Earlier this month, the Department of Finance announced the launch of Employment Insurance (EI) premium rate-setting consultations.

The government will be accepting suggestions from individuals and businesses on how the EI rate setting mechanism can be improved while also:

  • Ensuring the program breaks-even over time;
  • Avoiding large cumulative surpluses and deficits; and
  • Maintaining transparency in the rate setting process.

The consultations, which have a closing date of November 30, 2011, are open to anybody who is interested in participating and can be submitted via email or regular post.

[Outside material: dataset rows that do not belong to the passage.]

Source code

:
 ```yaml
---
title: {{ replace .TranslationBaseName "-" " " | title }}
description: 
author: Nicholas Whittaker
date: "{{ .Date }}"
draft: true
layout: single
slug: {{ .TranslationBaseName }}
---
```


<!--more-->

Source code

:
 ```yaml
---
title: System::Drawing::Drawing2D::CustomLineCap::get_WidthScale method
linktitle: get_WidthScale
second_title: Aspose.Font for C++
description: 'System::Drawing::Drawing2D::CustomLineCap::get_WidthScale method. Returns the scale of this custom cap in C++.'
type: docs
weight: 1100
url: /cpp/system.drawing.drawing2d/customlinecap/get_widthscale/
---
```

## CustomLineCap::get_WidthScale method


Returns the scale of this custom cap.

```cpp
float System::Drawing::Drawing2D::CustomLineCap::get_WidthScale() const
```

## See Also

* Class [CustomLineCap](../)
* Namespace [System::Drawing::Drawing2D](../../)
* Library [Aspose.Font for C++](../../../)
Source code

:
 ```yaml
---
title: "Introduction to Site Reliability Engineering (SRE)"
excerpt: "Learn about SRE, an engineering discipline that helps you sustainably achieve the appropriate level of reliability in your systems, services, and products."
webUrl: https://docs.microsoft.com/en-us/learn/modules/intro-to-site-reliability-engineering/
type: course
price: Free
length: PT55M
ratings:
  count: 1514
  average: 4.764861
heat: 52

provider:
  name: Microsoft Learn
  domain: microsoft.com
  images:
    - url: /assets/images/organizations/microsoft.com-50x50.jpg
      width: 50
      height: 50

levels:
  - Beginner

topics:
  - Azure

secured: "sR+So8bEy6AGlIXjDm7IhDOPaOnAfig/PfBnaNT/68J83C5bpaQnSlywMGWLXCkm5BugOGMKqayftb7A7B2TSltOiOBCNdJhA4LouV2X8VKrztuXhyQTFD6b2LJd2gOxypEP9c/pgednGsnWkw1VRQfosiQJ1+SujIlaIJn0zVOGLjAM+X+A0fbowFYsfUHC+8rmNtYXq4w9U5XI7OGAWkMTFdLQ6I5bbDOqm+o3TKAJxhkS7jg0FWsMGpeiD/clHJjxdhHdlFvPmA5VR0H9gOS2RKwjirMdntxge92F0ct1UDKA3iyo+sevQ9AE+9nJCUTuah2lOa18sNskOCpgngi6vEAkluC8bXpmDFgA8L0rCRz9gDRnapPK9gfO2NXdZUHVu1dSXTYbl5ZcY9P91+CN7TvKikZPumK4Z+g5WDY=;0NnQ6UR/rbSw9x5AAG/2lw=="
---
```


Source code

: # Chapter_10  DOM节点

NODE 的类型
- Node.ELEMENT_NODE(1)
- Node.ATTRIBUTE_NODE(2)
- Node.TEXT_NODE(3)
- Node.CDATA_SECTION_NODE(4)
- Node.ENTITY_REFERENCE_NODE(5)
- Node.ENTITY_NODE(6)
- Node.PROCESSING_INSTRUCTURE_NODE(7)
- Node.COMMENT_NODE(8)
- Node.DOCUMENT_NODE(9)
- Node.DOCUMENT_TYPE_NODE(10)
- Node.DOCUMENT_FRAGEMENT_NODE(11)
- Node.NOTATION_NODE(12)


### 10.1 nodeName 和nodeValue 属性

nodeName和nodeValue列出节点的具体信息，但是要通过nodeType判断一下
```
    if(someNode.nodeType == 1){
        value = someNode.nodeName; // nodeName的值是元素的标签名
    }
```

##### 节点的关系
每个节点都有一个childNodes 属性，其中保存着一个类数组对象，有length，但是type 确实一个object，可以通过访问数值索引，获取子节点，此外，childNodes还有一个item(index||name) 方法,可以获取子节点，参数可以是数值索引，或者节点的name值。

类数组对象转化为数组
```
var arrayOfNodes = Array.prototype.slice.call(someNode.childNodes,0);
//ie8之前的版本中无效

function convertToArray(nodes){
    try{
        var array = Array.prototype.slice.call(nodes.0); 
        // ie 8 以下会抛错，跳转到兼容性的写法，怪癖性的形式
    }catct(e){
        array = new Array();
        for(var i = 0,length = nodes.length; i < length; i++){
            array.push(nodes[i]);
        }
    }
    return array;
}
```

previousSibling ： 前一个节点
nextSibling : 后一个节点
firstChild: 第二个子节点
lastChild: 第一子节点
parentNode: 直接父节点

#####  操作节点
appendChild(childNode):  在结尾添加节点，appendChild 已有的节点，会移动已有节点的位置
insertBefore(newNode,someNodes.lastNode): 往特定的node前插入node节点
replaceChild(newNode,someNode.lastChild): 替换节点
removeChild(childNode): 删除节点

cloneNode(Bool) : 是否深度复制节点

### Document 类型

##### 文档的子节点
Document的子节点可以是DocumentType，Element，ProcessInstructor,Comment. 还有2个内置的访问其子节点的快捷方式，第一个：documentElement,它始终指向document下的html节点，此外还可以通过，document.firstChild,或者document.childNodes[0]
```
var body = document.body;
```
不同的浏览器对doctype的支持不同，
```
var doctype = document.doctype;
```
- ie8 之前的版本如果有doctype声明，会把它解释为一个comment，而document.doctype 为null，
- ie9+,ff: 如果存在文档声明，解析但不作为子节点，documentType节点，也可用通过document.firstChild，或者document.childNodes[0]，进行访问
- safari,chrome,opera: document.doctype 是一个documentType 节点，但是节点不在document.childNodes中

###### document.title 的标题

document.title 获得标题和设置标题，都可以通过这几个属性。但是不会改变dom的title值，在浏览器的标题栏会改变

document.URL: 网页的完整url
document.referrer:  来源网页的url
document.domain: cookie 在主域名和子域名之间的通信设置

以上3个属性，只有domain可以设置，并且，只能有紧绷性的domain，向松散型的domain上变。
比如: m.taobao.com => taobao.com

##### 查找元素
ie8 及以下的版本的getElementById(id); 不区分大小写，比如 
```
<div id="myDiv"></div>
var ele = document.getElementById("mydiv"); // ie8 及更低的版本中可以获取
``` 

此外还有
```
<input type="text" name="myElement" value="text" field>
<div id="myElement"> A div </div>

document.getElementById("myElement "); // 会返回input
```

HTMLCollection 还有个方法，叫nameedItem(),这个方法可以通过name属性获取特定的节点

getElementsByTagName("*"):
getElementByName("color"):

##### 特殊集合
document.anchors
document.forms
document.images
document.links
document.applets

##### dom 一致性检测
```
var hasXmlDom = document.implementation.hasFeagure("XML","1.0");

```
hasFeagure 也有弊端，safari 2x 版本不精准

"With these consultations, we are aiming to ensure greater premium stability," says Parliamentary Secretary Shelly Glover. "This is in keeping with the spirit of the Next Phase of Canada's Economic Action Plan and its measures to encourage business investment and growth, including tax reduction, cuts to red tape and a new one-time EI Hiring Credit for Small Business."

From surplus to deficit

There has been a fair amount of controversy surrounding how EI premiums have been used over the last decade. Dan Kelly, Senior VP of Legislative Affairs for the Canadian Federation of Independent Business, notes that the current woes with EI are due to the way premiums have been handled in the past.

"Over the course of the last decade, EI rates have been set at a much higher level than is necessary to pay for EI benefits, and so there had been a giant surplus - to the tune of $57 billion - accumulate over a decade," says Kelly.

"The problem with that is that all that money was never put into a separate fund. Basically, all of the surplus dollars from EI were just pulled into general government revenue and spent."

When the government eventually did create a separate account for EI in 2006, they only put 2 of the $57 billion that had been taken, and the fund immediately went into deficit due to the recession.

According to Kelly, the way the EI surplus was handled was nothing short of a hidden tax.

"The name of our campaign in 2010 was 'stop the tax grab.' The fund wouldn't have been in deficit had the government not taken all of the surpluses out of the account," he says. "Employees and employers are being asked to pay for deficits, meanwhile, when the fund was in surplus these dollars were just bled off into general government revenue."

EI premium rate increases

The government had previously frozen EI rates in 2009 and 2010, but they have been unfrozen and are slated to increase over the next several years. In 2011, EI rates were increased by 5 cents per $100 dollars for employees and 7 cents per $100 for employers, an increase smaller than expected.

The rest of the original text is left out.